右の図は、ある本に使用するためにかかれたカラーイラストの例です。カラーイラストなのに、画面で見る限り、ここには全く色がありません。各部分には「C40、M20、Y80、K10」というような記号が書き込まれているだけです。

実はこの記号は、インクの三原色であるCMYとKのこさを指定したものです。この状態では色はありませんが、印刷所でこの記号に従って色を当てはめて印刷するので、仕上がりでは下図のようなカラーのイラストに変身します。このように印刷の現場では、全く色を使わずにカラー印刷を行うこともできるのです。

一方、カラーでかかれたイラストやカラー写真を使って、カラーの印刷物を作る場合があります。このときは、あらかじめカラーの原稿(げんこう)を3種類のフィルターを使って撮影(さつえい)します。フィルターはそれぞれCMYの色の成分だけを通すようになっているので、できた3種類の写真はそれぞれが原稿(げんこう)のCMYのこさのちがいを表すことになります。そして、これに、もとの原稿(げんこう)の明るさだけを取り出した4枚目の写真(これがKになります)をくわえ、それぞれのインクで同じ紙の上に印刷すると、カラー写真ができあがります。

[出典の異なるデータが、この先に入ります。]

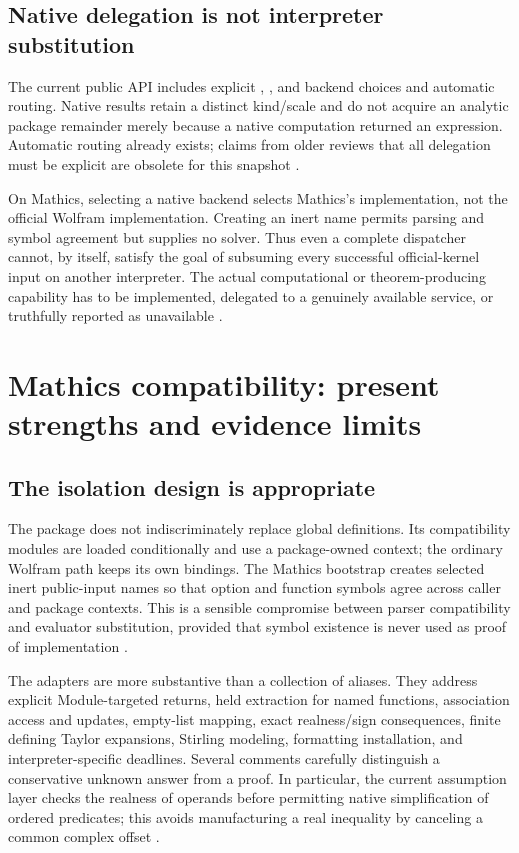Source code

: \documentclass[11pt,a4paper]{article}
\newcommand{\code}[1]{\texttt{\detokenize{#1}}}
\theoremstyle{remark}
\begin{document}
\subsection{Native delegation is not interpreter substitution}

The current public API includes explicit \code{"Series"}, \code{"Asymptotic"}, and \code{"Package"} backend choices and automatic routing. Native results retain a distinct kind/scale and do not acquire an analytic package remainder merely because a native computation returned an expression. Automatic routing already exists; claims from older reviews that all delegation must be explicit are obsolete for this snapshot \cite{core,status}.

On Mathics, selecting a native backend selects Mathics's implementation, not the official Wolfram implementation. Creating an inert \code{System`} name permits parsing and symbol agreement but supplies no solver. Thus even a complete dispatcher cannot, by itself, satisfy the goal of subsuming every successful official-kernel input on another interpreter. The actual computational or theorem-producing capability has to be implemented, delegated to a genuinely available service, or truthfully reported as unavailable \cite{compatibility,mathicscompat}.

\section{Mathics compatibility: present strengths and evidence limits}
\subsection{The isolation design is appropriate}

The package does not indiscriminately replace global \code{System`} definitions. Its compatibility modules are loaded conditionally and use a package-owned context; the ordinary Wolfram path keeps its own bindings. The Mathics bootstrap creates selected inert public-input names so that option and function symbols agree across caller and package contexts. This is a sensible compromise between parser compatibility and evaluator substitution, provided that symbol existence is never used as proof of implementation \cite{mathicscompat,compatibility}.

The adapters are more substantive than a collection of aliases. They address explicit Module-targeted returns, held extraction for named functions, association access and updates, empty-list mapping, exact realness/sign consequences, finite defining Taylor expansions, Stirling modeling, formatting installation, and interpreter-specific deadlines. Several comments carefully distinguish a conservative unknown answer from a proof. In particular, the current assumption layer checks the realness of operands before permitting native simplification of ordered predicates; this avoids manufacturing a real inequality by canceling a common complex offset \cite{mathicscompat,mathicscalls,mathicslists,mathicsassumptions,mathicssimplification,mathicstaylor,mathicsspecial}.
\end{document}
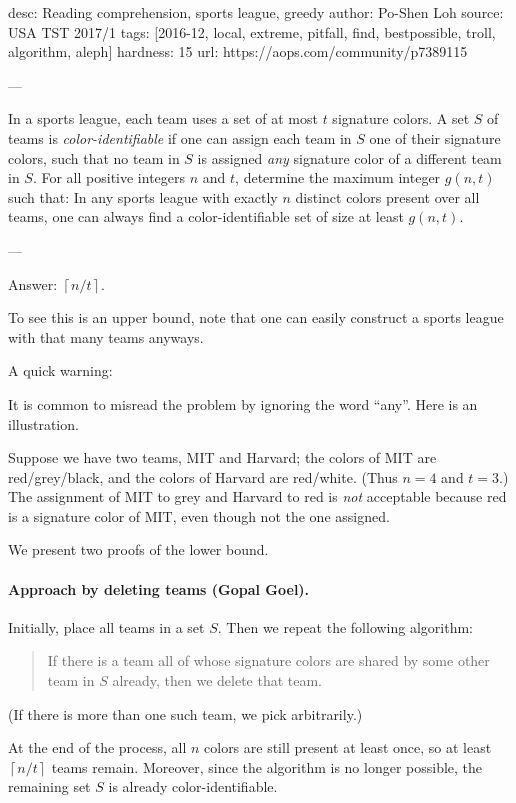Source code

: desc: Reading comprehension, sports league, greedy
author: Po-Shen Loh
source: USA TST 2017/1
tags: [2016-12, local, extreme, pitfall, find, bestpossible, troll, algorithm, aleph]
hardness: 15
url: https://aops.com/community/p7389115

---

In a sports league, each team uses a set of at most $t$ signature colors.
A set $S$ of teams is \emph{color-identifiable} if one can assign
each team in $S$ one of their signature colors,
such that no team in $S$ is assigned
\emph{any} signature color of a different team in $S$.
For all positive integers $n$ and $t$,
determine the maximum integer $g(n,t)$ such that:
In any sports league with exactly $n$ distinct colors
present over all teams, one can always
find a color-identifiable set of size at least $g(n,t)$.

---

Answer: $\left\lceil n/t \right\rceil$.

To see this is an upper bound, note that one can easily construct
a sports league with that many teams anyways.

A quick warning:
\begin{remark*}
  It is common to misread the problem by ignoring the word ``any''.
  Here is an illustration.

  Suppose we have two teams, MIT and Harvard;
  the colors of MIT are red/grey/black, and
  the colors of Harvard are red/white.
  (Thus $n=4$ and $t=3$.)
  The assignment of MIT to grey and Harvard to red
  is \emph{not} acceptable because red is a
  signature color of MIT, even though not the one assigned.
\end{remark*}

We present two proofs of the lower bound.

\paragraph{Approach by deleting teams (Gopal Goel).}
Initially, place all teams in a set $S$.
Then we repeat the following algorithm:
\begin{quote}
If there is a team all of whose signature colors
are shared by some other team in $S$ already,
then we delete that team.
\end{quote}
(If there is more than one such team, we pick arbitrarily.)

At the end of the process,
all $n$ colors are still present at least once,
so at least $\left\lceil n/t \right\rceil$ teams remain.
Moreover, since the algorithm is no longer possible,
the remaining set $S$ is already color-identifiable.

なお、コンピュータのプリンタでは、この分解と合成のプロセスを計算で行って、4色(あるいはもっと多くの色)のドットごとに分解・合成し、インクをずらっと並べる方法でプリントを構成しています。

指定色イラスト原稿(げんこう)と仕上がり

色指定したイラストの原稿(げんこう)と、その 仕上がりです。

色補正って何?

印刷物を作るときや、コンピュータからプリントを行うとき、写真などに特しゅなイメージを付け加えたいときがあります。また、蛍光灯(けいこうとう)や特別な照明のもとで撮影(さつえい)した写真を、普通の太陽光のもとで見たような色合いになおしたいときもあります。このような時には、色補正が行われます。

例えば、古い写真によく見られるような、やや色あせた茶色っぽいイメージにしたいときなど、「セピア調色補正」を行うと、グレーや黒が茶色に、また、さまざまな色はあざやかさが押さえられて暖色系のトーンに置きかえられセピア色中心の画像になります。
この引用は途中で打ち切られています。